Une synthèse des arts et des cultures (Galerie 5, 6 et 7)
La continuité entre Art et Architecture s’incarne dans l’exposition « Proposition d’une Synthèse des arts » qui s’ouvre à Tokyo en 1955 (Galerie 5). Charlotte réunit ses compagnons de route, Fernand Léger et Le Corbusier, mais aussi Hans Hartung et Pierre Soulages, en concevant un espace qui unit peintures, sculptures, tapisseries, mobilier et architecture, abolissant les frontières des disciplines. Son dessein est de transformer le quotidien grâce aux arts en créant un nouveau rapport au monde, de nouvelles interactions sociales, moins cloisonnées et sollicitant les sens. Cette proposition utopique est portée à Paris par la galerie Steph Simon (Galerie 6) qui diffuse les créations emblématiques de l’art de vivre de Charlotte Perriand. La résidence qu’elle imagine à Rio (Galerie 7) illustre la capacité de cette créatrice infatigable à se renouveler tout au long de sa carrière, en demeurant toujours fidèle à ses principes : concevoir des formes utiles, intégrant les technologies d’avant-garde ainsi que les savoir-faire de différentes cultures.
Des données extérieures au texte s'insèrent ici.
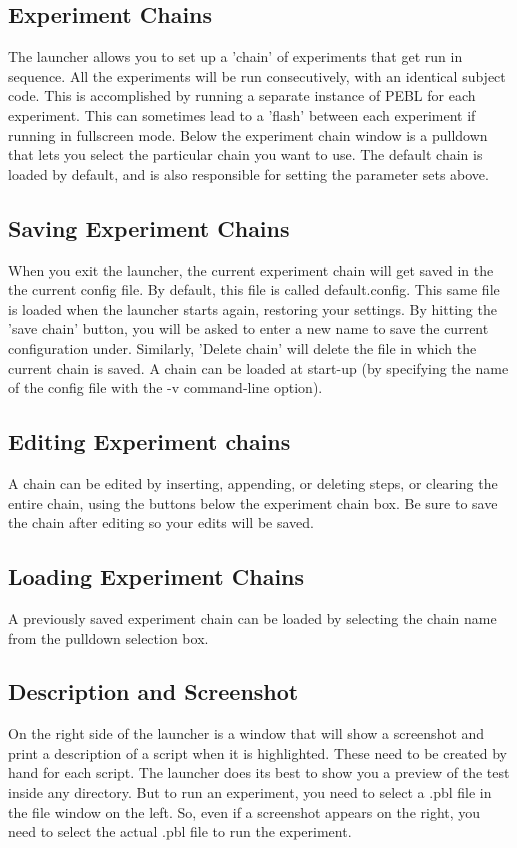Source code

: \subsection{Experiment Chains}
The launcher allows you to set up a 'chain' of experiments that get run in sequence.  All the experiments will be run consecutively, with an identical subject code.  This is accomplished by running a separate instance of PEBL for each experiment.  This can sometimes lead to a 'flash' between each experiment if running in fullscreen mode. 
Below the experiment chain window is a pulldown that lets you select the particular chain you want to use.  The default chain is loaded by default, and is also responsible for setting the parameter sets above.  

\subsection{Saving Experiment Chains}
When you exit the launcher, the current experiment chain will get saved in the the current config file.  By default, this file is called default.config.  This same file is loaded when the launcher starts again, restoring your settings.  By hitting the 'save chain' button, you will be asked to enter a new name to save the current configuration under.  Similarly, 'Delete chain' will delete the file in which the current chain is saved.  A chain can be loaded at start-up (by specifying the name of the config file with the -v command-line option). 

\subsection{Editing Experiment chains}  A chain can be edited by inserting, appending, or deleting steps, or clearing the entire chain, using the buttons below the experiment chain box.  Be sure to save the chain after editing so your edits will be saved.


\subsection{Loading Experiment Chains}
A previously saved experiment chain can be loaded by selecting the chain name from the pulldown selection box. 


\subsection{Description and Screenshot}
On the right side of the launcher is a window that will show a screenshot and print a description of a script when it is highlighted.  These need to be created by hand for each script.  The launcher does its best to show you a preview of the test inside any directory.  But to run an experiment, you need to select a .pbl file in the file window on the left. So, even if a screenshot appears on the right, you need to select the actual .pbl file to run the experiment.


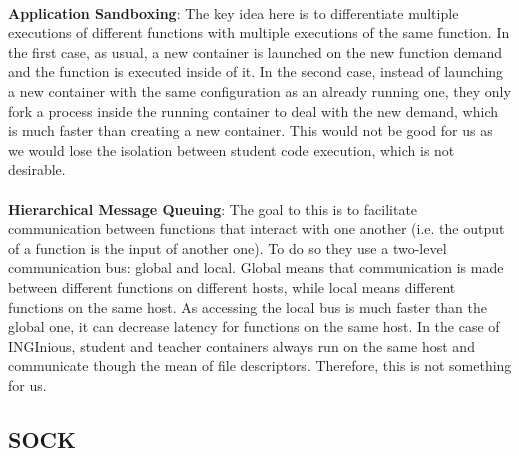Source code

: \paragraph{}\textbf{Application Sandboxing}: The key idea here is to differentiate multiple executions of different functions with multiple executions of the same function.  In the first case, as usual, a new container is launched on the new function demand and the function is executed inside of it.  In the second case, instead of launching a new container with the same configuration as an already running one, they only fork a process inside the running container to deal with the new demand, which is much faster than creating a new container.  This would not be good for us as we would lose the isolation between student code execution, which is not desirable.
\paragraph{}\textbf{Hierarchical Message Queuing}: The goal to this is to facilitate communication between functions that interact with one another (i.e. the output of a function is the input of another one).  To do so they use a two-level communication bus: global and local.  Global means that communication is made between different functions on different hosts, while local means different functions on the same host.  As accessing the local bus is much faster than the global one, it can decrease latency for functions on the same host.  In the case of INGInious, student and teacher containers always run on the same host and communicate though the mean of file descriptors.  Therefore, this is not something for us.


\subsection{SOCK} \label{subsec-sock}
Charlotte Perriand et les arts (Galerie 9)
Le dernier niveau de la Fondation présentera des aspects méconnus de l’oeuvre de Charlotte Perriand, notamment sa contribution au monde des musées et des collectionneurs (Galerie 9). L’équipement du musée d’art moderne (1965), l’appartement du collectionneur Maurice Jardot (1978) et la nouvelle conception de la galerie Louise Leiris (1989) définissent des espaces qui invitent à un dialogue entre le visiteur et les oeuvres. Charlotte Perriand est aussi un grand « bâtisseur ».


L’architecture des arcs (Galerie 8 et 10)
Réfléchissant à la préfabrication dès les années 1930, elle imagine avec Pierre Jeanneret un « Refuge Tonneau » (1938), tout à la fois abri et invitation au voyage. Cet amour de la nature et de la montagne explique la force et la discrétion de l’architecture que dessine Charlotte Perriand pour la station de ski des Arcs en Savoie (1967-1989). Rivalisant d’ingéniosité quant à leur inscription dans la pente, ses immeubles offrent à leurs occupants des lieux de repos, mais aussi de contemplation, avec de spectaculaires cadrages des sommets alpins (Galerie 10).


Enfin la dernière galerie du parcours (Galerie 11) invitera le visiteur à une méditation sur la place de la nature et l’importance du dialogue des cultures, avec la Maison de thé (1993), réalisée pour l’UNESCO et dialoguant avec des oeuvres d’artistes japonais, tels que Sofu Teshigahara et Isao Domoto.